A consensus residue analysis of loop and helix-capping residues in four-alpha-helical-bundle proteins.

Abstract

A statistical study was performed on a set of proteins which adopt the four-alpha-helical-bundle tertiary motif in order to determine amino acid occurrences at helix-capping and loop positions. Eight X-ray crystal structures from the Brookhaven Protein Data Bank (PDB) were examined and N", N', Ncap, Ccap, C' and C" residues were assigned. In addition, a set of 55 protein sequences for the analogous proteins from different strains and species was taken from the Protein Information Resource and Swiss-Prot databanks.
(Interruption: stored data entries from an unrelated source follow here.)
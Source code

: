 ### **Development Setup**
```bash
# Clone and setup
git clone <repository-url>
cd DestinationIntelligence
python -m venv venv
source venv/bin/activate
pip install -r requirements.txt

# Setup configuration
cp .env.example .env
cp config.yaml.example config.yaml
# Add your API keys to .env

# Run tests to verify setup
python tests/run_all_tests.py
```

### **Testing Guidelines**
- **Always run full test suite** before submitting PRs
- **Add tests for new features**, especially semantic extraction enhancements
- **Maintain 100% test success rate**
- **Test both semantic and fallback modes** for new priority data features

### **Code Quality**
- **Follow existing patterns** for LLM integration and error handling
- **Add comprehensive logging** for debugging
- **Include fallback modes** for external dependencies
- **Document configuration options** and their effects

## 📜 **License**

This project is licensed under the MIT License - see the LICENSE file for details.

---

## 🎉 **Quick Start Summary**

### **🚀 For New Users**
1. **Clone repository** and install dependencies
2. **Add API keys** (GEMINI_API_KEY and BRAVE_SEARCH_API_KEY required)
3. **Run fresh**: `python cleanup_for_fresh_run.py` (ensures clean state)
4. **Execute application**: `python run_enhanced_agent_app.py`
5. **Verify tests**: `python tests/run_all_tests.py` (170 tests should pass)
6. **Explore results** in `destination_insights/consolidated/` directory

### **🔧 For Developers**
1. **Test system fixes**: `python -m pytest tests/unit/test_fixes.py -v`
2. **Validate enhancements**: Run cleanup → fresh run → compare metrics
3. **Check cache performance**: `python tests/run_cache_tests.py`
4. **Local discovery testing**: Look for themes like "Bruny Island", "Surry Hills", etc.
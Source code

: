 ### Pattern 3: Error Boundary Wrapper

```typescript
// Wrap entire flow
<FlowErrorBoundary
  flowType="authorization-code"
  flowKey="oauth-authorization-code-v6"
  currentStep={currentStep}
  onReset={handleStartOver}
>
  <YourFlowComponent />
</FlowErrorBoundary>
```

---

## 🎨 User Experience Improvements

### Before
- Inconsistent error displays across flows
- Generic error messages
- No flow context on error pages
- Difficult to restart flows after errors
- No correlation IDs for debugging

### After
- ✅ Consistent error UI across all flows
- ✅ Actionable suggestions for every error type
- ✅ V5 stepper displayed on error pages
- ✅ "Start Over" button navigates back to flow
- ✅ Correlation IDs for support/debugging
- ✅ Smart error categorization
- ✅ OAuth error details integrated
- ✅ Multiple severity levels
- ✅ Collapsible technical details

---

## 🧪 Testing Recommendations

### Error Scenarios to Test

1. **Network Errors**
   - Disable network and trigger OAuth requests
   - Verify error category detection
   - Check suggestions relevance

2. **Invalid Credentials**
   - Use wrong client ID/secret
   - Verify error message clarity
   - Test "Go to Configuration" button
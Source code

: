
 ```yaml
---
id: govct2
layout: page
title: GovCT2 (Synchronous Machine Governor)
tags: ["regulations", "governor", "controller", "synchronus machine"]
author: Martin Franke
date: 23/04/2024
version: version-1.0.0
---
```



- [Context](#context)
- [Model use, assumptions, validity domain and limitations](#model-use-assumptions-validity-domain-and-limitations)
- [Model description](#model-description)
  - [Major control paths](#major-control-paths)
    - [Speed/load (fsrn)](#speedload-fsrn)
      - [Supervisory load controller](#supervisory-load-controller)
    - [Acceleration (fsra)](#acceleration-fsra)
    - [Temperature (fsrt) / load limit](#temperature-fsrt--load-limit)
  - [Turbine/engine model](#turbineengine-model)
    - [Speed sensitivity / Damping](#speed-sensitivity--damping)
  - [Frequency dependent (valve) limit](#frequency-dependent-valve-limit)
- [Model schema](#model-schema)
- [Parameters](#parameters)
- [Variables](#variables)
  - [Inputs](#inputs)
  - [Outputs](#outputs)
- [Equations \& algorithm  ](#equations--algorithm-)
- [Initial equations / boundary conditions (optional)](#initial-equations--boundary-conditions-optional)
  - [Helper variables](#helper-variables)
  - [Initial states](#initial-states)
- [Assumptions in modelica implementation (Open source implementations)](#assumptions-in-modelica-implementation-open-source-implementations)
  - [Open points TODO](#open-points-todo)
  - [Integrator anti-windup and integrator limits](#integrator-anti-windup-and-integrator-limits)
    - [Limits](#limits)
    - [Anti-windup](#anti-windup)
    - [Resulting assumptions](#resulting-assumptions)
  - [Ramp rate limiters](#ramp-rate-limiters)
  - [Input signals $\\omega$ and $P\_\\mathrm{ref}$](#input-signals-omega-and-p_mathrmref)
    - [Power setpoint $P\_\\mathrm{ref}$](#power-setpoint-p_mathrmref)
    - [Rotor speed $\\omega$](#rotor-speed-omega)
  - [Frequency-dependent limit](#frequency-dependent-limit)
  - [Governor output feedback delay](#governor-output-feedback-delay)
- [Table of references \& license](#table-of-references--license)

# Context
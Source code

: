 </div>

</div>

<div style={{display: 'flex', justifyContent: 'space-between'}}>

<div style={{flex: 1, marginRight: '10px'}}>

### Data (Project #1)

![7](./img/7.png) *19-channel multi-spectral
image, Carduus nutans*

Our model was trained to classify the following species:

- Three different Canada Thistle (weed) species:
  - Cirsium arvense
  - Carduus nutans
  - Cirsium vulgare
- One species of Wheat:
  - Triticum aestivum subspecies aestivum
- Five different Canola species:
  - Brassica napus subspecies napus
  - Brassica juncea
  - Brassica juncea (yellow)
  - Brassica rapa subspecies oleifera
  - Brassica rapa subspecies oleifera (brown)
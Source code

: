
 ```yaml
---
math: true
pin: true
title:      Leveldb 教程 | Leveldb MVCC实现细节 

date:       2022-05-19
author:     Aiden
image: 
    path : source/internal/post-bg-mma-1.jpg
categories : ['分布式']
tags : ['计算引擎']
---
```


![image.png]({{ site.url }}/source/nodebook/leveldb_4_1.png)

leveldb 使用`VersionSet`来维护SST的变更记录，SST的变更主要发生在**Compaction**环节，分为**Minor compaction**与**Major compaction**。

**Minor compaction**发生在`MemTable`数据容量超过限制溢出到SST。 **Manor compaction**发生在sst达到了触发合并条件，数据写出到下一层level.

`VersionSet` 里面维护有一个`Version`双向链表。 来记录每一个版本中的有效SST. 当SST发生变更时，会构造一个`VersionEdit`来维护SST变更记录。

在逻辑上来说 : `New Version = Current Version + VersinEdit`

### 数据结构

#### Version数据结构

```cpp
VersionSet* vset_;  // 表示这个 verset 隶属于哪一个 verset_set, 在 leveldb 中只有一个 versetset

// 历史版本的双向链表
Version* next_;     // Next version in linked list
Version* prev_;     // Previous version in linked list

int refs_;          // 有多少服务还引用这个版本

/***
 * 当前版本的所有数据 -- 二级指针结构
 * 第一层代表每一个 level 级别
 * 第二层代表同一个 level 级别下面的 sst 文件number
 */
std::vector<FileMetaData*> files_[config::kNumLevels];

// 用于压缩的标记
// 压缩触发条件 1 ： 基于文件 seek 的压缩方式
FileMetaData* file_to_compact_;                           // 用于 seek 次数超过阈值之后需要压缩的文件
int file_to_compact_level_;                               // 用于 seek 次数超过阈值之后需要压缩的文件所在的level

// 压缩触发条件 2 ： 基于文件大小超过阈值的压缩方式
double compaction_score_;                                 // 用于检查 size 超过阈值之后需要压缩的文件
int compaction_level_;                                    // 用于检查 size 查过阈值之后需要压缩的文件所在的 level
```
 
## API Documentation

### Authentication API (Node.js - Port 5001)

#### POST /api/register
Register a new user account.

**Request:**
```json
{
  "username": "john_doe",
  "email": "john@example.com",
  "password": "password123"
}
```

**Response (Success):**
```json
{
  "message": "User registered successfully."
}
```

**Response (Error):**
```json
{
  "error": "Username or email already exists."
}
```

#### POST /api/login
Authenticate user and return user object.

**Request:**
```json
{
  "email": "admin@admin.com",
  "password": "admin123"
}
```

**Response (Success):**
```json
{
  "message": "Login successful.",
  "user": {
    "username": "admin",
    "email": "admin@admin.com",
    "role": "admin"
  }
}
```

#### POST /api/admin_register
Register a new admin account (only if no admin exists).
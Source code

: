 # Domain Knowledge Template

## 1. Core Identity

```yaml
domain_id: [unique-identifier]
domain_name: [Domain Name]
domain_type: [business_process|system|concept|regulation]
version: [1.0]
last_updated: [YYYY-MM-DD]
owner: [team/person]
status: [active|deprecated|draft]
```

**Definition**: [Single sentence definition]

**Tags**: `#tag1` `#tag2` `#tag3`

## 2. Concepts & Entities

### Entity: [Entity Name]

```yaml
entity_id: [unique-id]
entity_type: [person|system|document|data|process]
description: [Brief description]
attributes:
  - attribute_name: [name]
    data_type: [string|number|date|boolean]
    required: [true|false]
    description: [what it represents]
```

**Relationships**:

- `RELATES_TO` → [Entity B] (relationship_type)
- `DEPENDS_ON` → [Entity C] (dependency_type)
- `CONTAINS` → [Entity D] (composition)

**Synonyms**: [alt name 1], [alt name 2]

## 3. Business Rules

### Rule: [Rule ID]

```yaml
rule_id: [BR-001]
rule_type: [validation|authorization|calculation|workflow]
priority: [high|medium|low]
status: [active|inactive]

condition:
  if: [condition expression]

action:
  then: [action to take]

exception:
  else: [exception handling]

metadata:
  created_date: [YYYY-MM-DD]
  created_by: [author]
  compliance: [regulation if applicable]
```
The residues at the capping and loop positions in this expanded data set were deduced by aligning these sequences with those from the PDB files. Similar trends were observed in the two data sets. In general, polar residues were predominant in the loops, although aromatic residues were also fairly common. Glycine, a highly flexible residue with an excellent 'helix-breaking' ability, was very common at the Ccap, C' and C" residues. Proline, which can force sharp turns in the direction of a peptide backbone, was only common at the N" residue. Residues which can participate in the N-capping box motif were found with high frequency. Capping motifs at the helix C-termini (Schellman and alphaL motifs) were also somewhat common, while another helix N-terminal stabilizing motif, the hydrophobic stable, was not common. The data presented in this study should prove useful for applying the 'consensus residue' approach to the de novo design of loop regions in helical bundle proteins.